James J. Couzens (August 26, 1872 – October 22, 1936) was an American businessman, politician and philanthropist. He served as mayor of Detroit (1919–1922) and U.S. Senator from Michigan (1922–1936). Prior to entering politics he served as vice president and general manager of the Ford Motor Company.
Couzens was born in Chatham, Ontario, Canada in 1872, the son of soapmaker James and Emma Clift Couzens. He attended the public schools of Chatham and spent time at a business college. He moved to Detroit, Michigan in 1890 and worked as a railroad car checker for the New York Central Railroad from 1890 to 1897. Couzens’ diligence at the railroad was noticed by Alexander Y. Malcomson, who hired the young man as a clerk in his coal business. Couzens worked for Malcomson from 1897 to 1903.
In 1898, Couzens married Margaret Manning. The couple had six children: a son born in 1899 who died in infancy; Homer Couzens, born in 1900; Frank Couzens (later mayor of Detroit), born in 1902; Madeline, born in 1904; Margo, born in 1910, and Edith, born in 1911.
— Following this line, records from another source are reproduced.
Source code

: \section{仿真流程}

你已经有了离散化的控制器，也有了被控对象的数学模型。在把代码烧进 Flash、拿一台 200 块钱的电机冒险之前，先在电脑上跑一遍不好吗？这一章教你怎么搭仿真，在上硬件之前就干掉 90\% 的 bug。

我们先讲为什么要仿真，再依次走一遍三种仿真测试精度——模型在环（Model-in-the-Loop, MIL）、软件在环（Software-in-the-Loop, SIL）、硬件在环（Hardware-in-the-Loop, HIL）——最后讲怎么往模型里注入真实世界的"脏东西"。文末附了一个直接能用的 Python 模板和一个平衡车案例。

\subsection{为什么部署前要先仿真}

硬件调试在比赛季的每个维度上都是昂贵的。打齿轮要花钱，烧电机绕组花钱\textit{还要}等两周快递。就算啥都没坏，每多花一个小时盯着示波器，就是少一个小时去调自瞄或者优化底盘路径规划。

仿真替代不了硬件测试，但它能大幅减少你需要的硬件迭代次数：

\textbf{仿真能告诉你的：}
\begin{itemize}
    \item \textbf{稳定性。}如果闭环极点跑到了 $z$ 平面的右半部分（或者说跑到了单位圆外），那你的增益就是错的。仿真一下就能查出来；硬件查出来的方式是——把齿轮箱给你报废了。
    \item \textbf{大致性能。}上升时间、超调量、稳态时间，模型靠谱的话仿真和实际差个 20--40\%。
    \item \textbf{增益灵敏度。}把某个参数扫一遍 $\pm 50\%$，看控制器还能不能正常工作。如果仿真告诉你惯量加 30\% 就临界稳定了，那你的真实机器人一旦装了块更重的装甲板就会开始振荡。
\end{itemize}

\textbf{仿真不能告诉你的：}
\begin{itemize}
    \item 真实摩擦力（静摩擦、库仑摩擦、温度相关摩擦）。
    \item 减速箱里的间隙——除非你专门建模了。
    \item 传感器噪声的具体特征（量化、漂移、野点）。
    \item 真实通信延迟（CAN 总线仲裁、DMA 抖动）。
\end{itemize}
In 1902, Henry Ford was organizing the Ford Motor Company; Alexander Malcomson was a major stakeholder in the company. The two were seeking additional stockholders; Couzens borrowed heavily and invested $2500 in the new firm. Ford Motor Company was founded in 1903 with John S. Gray as president, Ford as vice-president, Malcomson as treasurer, and Couzens as secretary. Couzens took over the business management of the new firm for a salary of $2400. In 1906, Gray died and Malcomson was eased out of the business, and Couzens became vice president and general manager of the company. The company made both Ford and Couzens wealthy, due in no small part to Couzens’s business acumen. However, the two men gradually grew apart, and in 1915 Couzens resigned his position as general manager, although he retained a seat on the board. In 1919, Ford purchased Couzens’s shares in the company for $30,000,000.